この武器は、選ばれた物しか扱えないという事…

「戦いか、だりぃ」

「俺は訓練の方がだりぃわい」

「まあ、良いんじゃない。こんな綺麗な先生達の課外授業なら喜んで受けるよね?」

「お、おう」

「ま、まあな」

「あら、大河君言うわねー。

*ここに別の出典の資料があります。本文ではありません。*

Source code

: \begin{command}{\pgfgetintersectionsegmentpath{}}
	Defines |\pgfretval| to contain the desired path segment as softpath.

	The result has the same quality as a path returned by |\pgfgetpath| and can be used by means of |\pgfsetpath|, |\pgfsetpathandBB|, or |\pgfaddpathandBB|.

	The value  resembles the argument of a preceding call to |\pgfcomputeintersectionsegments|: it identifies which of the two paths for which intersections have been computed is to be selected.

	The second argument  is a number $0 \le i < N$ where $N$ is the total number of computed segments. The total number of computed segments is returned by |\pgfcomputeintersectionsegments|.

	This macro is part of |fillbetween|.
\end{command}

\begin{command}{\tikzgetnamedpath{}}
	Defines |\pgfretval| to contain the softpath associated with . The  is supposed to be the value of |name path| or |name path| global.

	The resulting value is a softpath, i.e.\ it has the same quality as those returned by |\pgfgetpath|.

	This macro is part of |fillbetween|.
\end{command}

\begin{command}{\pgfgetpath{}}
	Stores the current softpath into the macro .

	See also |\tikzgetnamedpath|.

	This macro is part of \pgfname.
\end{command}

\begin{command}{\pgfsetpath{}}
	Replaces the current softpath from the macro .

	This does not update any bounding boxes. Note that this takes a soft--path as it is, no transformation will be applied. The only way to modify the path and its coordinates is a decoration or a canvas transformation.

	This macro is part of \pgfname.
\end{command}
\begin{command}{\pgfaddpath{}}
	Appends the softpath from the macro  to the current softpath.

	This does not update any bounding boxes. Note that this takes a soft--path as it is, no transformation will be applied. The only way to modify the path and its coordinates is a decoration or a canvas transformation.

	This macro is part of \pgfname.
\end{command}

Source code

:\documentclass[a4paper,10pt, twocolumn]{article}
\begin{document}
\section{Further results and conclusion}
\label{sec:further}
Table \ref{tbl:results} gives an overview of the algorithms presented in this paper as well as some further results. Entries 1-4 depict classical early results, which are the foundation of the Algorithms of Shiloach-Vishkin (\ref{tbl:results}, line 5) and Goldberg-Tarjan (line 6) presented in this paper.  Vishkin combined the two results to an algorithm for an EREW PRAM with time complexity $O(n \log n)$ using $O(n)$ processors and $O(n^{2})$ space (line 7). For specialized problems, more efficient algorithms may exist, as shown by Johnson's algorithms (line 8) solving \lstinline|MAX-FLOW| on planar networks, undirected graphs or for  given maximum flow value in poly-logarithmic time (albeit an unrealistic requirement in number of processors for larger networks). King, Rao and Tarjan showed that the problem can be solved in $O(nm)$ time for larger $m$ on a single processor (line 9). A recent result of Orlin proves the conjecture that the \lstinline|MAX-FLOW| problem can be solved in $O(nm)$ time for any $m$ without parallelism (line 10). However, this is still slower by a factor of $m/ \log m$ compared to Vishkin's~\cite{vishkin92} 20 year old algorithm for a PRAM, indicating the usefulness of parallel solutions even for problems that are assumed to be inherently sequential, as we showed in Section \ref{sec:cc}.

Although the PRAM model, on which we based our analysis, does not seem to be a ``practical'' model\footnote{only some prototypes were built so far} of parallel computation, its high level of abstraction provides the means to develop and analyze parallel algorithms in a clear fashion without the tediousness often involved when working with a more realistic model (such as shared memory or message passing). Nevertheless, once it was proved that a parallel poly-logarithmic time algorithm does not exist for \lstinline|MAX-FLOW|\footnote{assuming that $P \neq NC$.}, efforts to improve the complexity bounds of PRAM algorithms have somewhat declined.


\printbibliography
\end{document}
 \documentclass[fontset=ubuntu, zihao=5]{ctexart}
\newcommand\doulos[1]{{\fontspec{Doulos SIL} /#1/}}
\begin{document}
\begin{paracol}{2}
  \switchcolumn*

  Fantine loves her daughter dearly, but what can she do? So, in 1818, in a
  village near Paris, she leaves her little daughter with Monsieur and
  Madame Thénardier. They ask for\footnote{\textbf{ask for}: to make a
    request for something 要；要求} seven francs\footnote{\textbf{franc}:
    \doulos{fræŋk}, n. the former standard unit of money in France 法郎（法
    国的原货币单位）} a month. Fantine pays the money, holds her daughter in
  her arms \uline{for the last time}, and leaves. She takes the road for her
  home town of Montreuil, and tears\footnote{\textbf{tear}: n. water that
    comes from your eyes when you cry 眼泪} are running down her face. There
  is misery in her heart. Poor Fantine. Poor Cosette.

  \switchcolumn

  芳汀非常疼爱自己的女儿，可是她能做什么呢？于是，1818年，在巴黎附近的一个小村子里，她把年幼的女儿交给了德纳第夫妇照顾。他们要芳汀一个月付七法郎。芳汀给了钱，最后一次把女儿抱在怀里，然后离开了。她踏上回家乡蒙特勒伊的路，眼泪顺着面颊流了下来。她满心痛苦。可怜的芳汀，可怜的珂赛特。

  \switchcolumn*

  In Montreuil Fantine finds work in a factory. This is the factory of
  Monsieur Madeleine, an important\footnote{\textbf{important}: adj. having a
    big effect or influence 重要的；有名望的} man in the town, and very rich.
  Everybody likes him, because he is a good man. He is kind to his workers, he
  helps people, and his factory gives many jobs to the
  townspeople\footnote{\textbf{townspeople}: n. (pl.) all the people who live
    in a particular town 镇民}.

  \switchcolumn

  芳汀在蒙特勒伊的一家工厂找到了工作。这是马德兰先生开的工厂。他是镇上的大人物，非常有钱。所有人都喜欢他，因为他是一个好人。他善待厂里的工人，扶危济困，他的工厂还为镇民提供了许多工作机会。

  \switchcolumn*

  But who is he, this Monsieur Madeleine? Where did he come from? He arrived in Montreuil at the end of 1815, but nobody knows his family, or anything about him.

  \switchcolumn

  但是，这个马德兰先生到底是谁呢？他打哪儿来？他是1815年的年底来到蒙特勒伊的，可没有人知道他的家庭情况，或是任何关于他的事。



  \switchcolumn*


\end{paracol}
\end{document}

ありがとう」

何だ何だ?二人とも。

何急に緊張してるんだ?

「僕は女には興味無い」

「イヤミって、そっちの趣味か?」

「違う!」

「先生達も戦うの?」

「私はヒーラーだから、攻撃スキルは使えないの」

「優里香はまだヒーリングが出来るから良いわよー。私なんか何にも出来ないしー。もし私が戦えたら生徒に危ない仕事なんかさせないわ」

おっ、今の沙羅先生、ちょっと先生らしかった。

「選ばれたのは貴方達です。私達はそのカプセルに選ばれなかったの」

そうなんだ…でも優里香先生はヒーリングが出来るのにね。

僕の手の怪我も、もう綺麗に治ってる。

この武器は、スキルを習得しないと使えないんだね。

明日からここで、その為の勉強をするらしい。